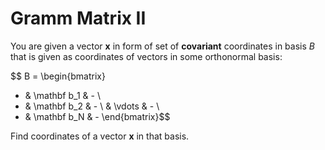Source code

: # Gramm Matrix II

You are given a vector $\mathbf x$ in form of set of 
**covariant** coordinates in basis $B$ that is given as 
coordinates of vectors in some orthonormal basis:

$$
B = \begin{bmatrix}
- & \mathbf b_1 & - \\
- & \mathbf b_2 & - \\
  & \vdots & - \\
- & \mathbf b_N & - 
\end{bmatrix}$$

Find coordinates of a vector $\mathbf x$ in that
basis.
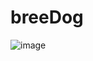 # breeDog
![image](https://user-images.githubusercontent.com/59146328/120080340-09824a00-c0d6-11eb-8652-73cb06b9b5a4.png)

• • •

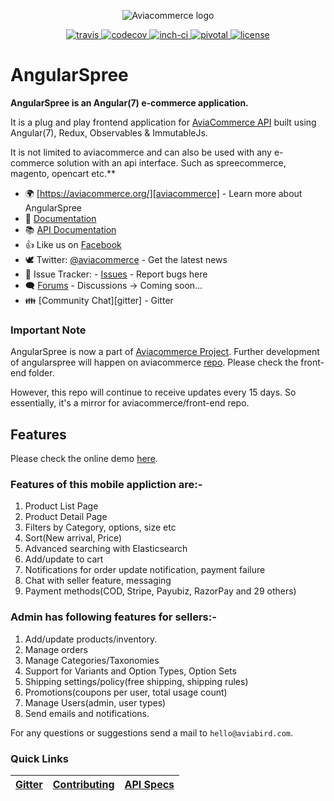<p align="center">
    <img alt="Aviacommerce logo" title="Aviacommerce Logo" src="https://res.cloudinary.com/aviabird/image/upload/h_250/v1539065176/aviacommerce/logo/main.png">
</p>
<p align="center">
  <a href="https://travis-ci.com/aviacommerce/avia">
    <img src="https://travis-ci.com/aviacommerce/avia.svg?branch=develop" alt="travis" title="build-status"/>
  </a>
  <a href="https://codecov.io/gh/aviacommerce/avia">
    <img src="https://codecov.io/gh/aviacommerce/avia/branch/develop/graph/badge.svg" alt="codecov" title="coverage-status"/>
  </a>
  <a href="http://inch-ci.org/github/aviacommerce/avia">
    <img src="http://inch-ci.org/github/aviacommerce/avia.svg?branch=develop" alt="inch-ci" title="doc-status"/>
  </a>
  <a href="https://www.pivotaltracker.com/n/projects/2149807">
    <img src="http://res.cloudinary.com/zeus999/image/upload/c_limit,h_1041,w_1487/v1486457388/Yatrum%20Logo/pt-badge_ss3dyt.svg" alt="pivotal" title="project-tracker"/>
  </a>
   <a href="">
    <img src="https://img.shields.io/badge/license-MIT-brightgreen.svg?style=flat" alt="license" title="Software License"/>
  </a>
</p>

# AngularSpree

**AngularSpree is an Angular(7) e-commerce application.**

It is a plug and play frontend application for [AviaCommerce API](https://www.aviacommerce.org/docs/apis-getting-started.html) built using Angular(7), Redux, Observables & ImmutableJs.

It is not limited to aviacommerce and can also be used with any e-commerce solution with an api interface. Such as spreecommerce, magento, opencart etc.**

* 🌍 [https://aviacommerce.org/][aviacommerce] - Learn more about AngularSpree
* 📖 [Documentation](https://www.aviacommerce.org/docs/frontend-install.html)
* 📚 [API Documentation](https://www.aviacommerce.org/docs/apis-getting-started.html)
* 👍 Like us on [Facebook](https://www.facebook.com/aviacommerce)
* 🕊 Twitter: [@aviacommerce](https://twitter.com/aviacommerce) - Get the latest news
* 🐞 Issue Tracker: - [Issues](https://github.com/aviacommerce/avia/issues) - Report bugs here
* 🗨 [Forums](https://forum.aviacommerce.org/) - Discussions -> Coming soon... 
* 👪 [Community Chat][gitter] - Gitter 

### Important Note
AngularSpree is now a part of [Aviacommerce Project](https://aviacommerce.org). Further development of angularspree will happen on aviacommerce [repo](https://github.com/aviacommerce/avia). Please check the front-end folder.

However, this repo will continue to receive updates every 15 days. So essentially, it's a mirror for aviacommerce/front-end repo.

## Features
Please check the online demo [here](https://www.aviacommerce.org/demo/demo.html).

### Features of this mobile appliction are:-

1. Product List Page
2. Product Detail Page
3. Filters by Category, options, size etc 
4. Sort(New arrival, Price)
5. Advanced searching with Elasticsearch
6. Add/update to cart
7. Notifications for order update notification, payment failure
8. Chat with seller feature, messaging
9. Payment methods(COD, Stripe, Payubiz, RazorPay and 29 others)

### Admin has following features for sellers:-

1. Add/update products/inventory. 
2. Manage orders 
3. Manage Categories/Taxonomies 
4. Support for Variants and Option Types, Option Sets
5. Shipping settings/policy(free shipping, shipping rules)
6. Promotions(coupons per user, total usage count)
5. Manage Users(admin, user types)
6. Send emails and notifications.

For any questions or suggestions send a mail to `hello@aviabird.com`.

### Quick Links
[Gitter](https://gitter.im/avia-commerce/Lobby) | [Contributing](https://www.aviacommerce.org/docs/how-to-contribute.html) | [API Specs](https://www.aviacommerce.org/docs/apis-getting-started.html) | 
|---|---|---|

• • •

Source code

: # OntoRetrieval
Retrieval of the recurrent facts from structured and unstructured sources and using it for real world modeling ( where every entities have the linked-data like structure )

• • •

## Work task
Each line of the data that holds "Documentation" should be reported.

## Your response
* 📖 [Documentation](https://www.aviacommerce.org/docs/frontend-install.html)
* 📚 [API Documentation](https://www.aviacommerce.org/docs/apis-getting-started.html)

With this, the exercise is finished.